26.2    The Corporation, in its sole discretion, may, but need not, indemnify and hold harmless persons incurring costs, expenses, or liabilities arising from their current or former University status or from their actions on behalf of the Corporation as employees, agents, volunteers, or otherwise.  The extent and conditions of such indemnification shall be in the sole discretion of the Corporation.  

26.3    No person shall be indemnified or held harmless hereunder with respect to any amounts which such person shall be required (either through judgment, by compromise, or by settlement) to pay to the Corporation.

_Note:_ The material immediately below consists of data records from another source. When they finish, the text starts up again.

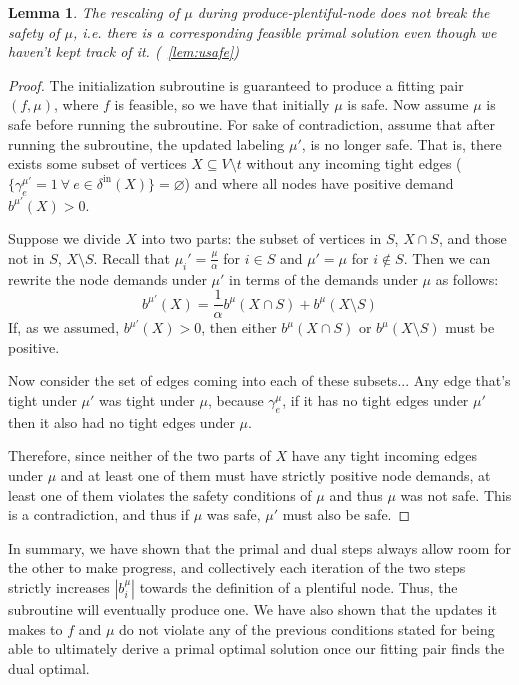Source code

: \documentclass[11pt]{article}
\newtheorem{lemma}[theorem]{Lemma}
\theoremstyle{definition}
\theoremstyle{definition}
\newcommand{\biu}{b_{i}^{\mu}}
\newcommand{\geu}{\gamma_e^{\mu}}
\newcommand{\vnott}{V \setminus t}
\newcommand{\din}{\delta^{\text{in}}}
\newcommand{\fp}{(f,\mu)}
\newcommand{\todo}[1]{}%
\begin{document}
    \begin{lemma}
        The rescaling of $\mu$ during produce-plentiful-node does not break 
        the safety of $\mu$, i.e. there is a corresponding feasible primal
        solution even though we haven't kept track of it.
        \todo{Why is this here:} (~\ref{lem:usafe})
    \end{lemma}
    \begin{proof}
    The initialization subroutine is guaranteed to produce a fitting pair $\fp$,
    where $f$ is feasible, so we have that initially $\mu$ is safe. Now assume $\mu$
    is safe before running the subroutine. For sake of contradiction, assume that
    after running the subroutine, the updated labeling $\mu'$,
    is no longer safe. That is, there exists some subset of vertices $X \subseteq \vnott$  
    without any incoming tight edges ($\{\gamma_e^{\mu'} = 1\ \forall\ e \in \din(X)\} = \varnothing$)
    and where all nodes have positive demand $b^{\mu'}(X) > 0$.

    Suppose we divide $X$ into two parts: the subset of vertices in $S$, $X \cap S$, and those
    not in $S$, $X \setminus S$. Recall that $\mu_i' = \frac{\mu}{\alpha}$ for $i\in S$
    and $\mu' = \mu$ for $i \notin S$. Then we can rewrite the node demands under $\mu'$
    in terms of the demands under $\mu$ as follows:
    $$b^{\mu'}(X) = \frac{1}{\alpha}b^{\mu}(X \cap S) + b^{\mu}(X \setminus S)$$
    If, as we assumed, $b^{\mu'}(X) > 0$, then either $b^{\mu}(X \cap S)$ or 
    $b^{\mu}(X \setminus S)$ must be positive.
    \todo{Fill in details. $\mu'$ is defined in terms of $S$.}
    Now consider the set of edges coming into each of these subsets...
    Any edge that's tight under $\mu'$ was tight under $\mu$, because $\geu$, if
    it has no tight edges under $\mu'$ then it also had no tight edges under
    $\mu$.

    Therefore, since neither of the two parts of $X$
    have any tight incoming edges under $\mu$ and at least one of them
    must have strictly positive node demands, at least one of them
    violates the safety conditions of $\mu$ and thus $\mu$ was not safe.
    This is a contradiction, and thus if $\mu$ was safe, $\mu'$ must also be safe.

    \end{proof}

    In summary, we have shown that the primal and dual steps always allow room for the other to make progress, and collectively each iteration of the two steps strictly increases $|\biu|$ towards
    the definition of a plentiful node. Thus, the subroutine will eventually produce one. We have also shown that the updates it makes to $f$ and $\mu$ do not violate any of the previous conditions stated for being able to ultimately derive a primal optimal solution once our fitting pair finds the dual optimal. 
\end{document}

26.4    Upon the recommendation of the Executive Committee of the Board of Trustees, the President or the officer of the Corporation charged with oversight of the Corporation’s legal affairs, the disinterested members of the Board shall consider whether a person otherwise entitled to indemnification by Section 26.1 shall have it denied or withdrawn, and whether a person who had been extended indemnification pursuant to Section 26.2 shall have it withdrawn.  The disinterested members of the Board of Trustees may deny or withdraw indemnification with respect to any matter in which it is determined by them that the person did not act in good faith or in a manner he or she reasonably believed to be in the best interests of the Corporation.  In addition, with respect to any costs, expenses, or liabilities arising out of criminal proceedings, indemnification may be denied or withdrawn if a person of ordinary prudence under similar circumstances reasonably should have known that such person’s conduct was unlawful.  (In the event there is not a quorum of disinterested members of the Board, the determination shall be made by written opinion of legal counsel engaged for that purpose.)  

26.5    “Costs, expenses, and liabilities” covered by Sections 26.1 and 26.2 include, but are not limited to, attorneys’ fees, court costs, judgments, penalties, interests, and amounts reasonably incurred in settlement of claims.  Indemnification hereunder may include payments incurred in defending any claim, action, or proceedings, in advance of final determination of a person’s right to indemnification, upon the undertaking, in a form acceptable to and acknowledged by the Corporation, by the person indemnified to engage legal counsel acceptable to the Corporation and to repay such payments if it ultimately shall be determined that such person is not entitled to indemnification hereunder.

26.6    This provision shall apply retroactively to potential liabilities incurred prior to the date of its adoption, and shall inure to the benefit of the heirs, executors, or administrators of any person indemnified hereunder.